Rispetto al soggiorno ungherese la temperatura era leggermente più bassa e questo permetteva camminate più piacevoli. Il primo pasto in città non poteva che essere in una tradizionale kafana (taverna), dove consumai dell’ottimo ćevapčići (ne avrei consumati molti altri), il tipico e buonissimo piatto di carne che si può trovare nei territori dell’ex Jugoslavia.

A seguire mi diressi in un’area della città che non avevo visitato la prima volta: Zemun. Questa municipalità si sviluppa su delle colline situate sulla riva destra del Danubio presso la confluenza con la Sava, altro fiume della città, ed è un antico insediamento che mantiene ancora oggi l’aspetto datogli in epoca asburgica. Il mio passaggio fra le viuzze e le case basse di questo pittoresco sito fu reso ancor più suggestivo dal cielo che si stava facendo grigio, e dall’aria, che caricandosi di umidità, rendeva incerte le forme degli edifici in lontananza; sul fiume spuntavano dalla nebbia i profili di barche lunghe decine e decine di metri (gli splav), e il tutto era ammantato da uno strano silenzio, dato forse dall’assenza di turisti.

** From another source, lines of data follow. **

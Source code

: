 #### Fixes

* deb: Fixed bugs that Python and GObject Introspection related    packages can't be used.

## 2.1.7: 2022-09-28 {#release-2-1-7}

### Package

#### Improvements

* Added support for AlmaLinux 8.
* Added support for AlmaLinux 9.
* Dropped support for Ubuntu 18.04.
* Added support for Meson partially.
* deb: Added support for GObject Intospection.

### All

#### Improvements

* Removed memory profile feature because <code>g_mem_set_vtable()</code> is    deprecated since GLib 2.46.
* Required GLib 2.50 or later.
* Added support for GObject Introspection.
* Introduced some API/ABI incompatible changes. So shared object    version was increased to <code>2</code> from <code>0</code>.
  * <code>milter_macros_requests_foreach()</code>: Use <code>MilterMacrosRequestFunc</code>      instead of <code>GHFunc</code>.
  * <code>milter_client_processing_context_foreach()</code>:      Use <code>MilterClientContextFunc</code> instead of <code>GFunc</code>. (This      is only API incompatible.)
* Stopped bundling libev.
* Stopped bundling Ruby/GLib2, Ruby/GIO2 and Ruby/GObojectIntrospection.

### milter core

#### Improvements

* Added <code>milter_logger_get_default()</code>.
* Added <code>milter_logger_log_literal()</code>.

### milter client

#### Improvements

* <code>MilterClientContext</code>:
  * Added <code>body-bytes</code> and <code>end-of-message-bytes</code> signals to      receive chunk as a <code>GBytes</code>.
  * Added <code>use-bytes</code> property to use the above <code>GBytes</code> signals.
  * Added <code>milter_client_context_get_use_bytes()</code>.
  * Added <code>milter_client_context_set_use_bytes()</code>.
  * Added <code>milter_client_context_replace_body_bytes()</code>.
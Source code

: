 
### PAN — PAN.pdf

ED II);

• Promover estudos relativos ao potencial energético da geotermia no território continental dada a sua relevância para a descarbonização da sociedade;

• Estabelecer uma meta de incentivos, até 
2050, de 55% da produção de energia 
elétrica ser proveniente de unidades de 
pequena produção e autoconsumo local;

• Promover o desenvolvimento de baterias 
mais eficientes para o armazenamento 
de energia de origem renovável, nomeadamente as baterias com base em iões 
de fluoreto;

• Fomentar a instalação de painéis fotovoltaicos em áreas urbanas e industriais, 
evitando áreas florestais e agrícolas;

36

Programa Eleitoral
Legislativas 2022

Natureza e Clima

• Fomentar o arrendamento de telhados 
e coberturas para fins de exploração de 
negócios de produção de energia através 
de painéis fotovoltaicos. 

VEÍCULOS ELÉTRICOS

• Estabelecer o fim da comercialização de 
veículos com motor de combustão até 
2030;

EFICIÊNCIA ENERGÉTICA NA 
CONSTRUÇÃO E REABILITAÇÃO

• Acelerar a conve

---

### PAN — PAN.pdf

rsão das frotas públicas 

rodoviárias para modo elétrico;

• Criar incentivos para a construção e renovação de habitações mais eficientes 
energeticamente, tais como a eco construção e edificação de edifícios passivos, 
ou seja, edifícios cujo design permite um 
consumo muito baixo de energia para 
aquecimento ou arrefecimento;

Dopo essere sopraggiunto nella Chiesa di san Nicola mentre si svolgeva una funzione, di rito ortodosso, continuai attraversando il vecchio cimitero salendo poi sulla Torre del Millennio, eretta nel 1896, dalla quale è possibile avere una splendida vista sulla città. Data la piacevolezza del posto, tornai a Zemun anche qualche giorno più tardi, fermandomi in una kafana lungo il fiume a mangiare del pesce d’acqua dolce, concedendomi un bicchiere di rakija a fine pasto, il gustoso distillato balcanico. Dedicai poi una mattinata intera ad un luogo decisamente piacevole da visitare, il museo della Jugoslavia, in una zona più residenziale; qui ero già stato qualche anno prima, ma vale sempre la pena tornare, se si è in città.

Incorniciato da una splendida area verde che gli conferisce un carattere sereno e allo stesso tempo solenne, questo museo mantiene intatta la memoria dei decenni di vita del Paese, quando le varie etnie, culture, religioni, convivevano pacificamente e in armonia.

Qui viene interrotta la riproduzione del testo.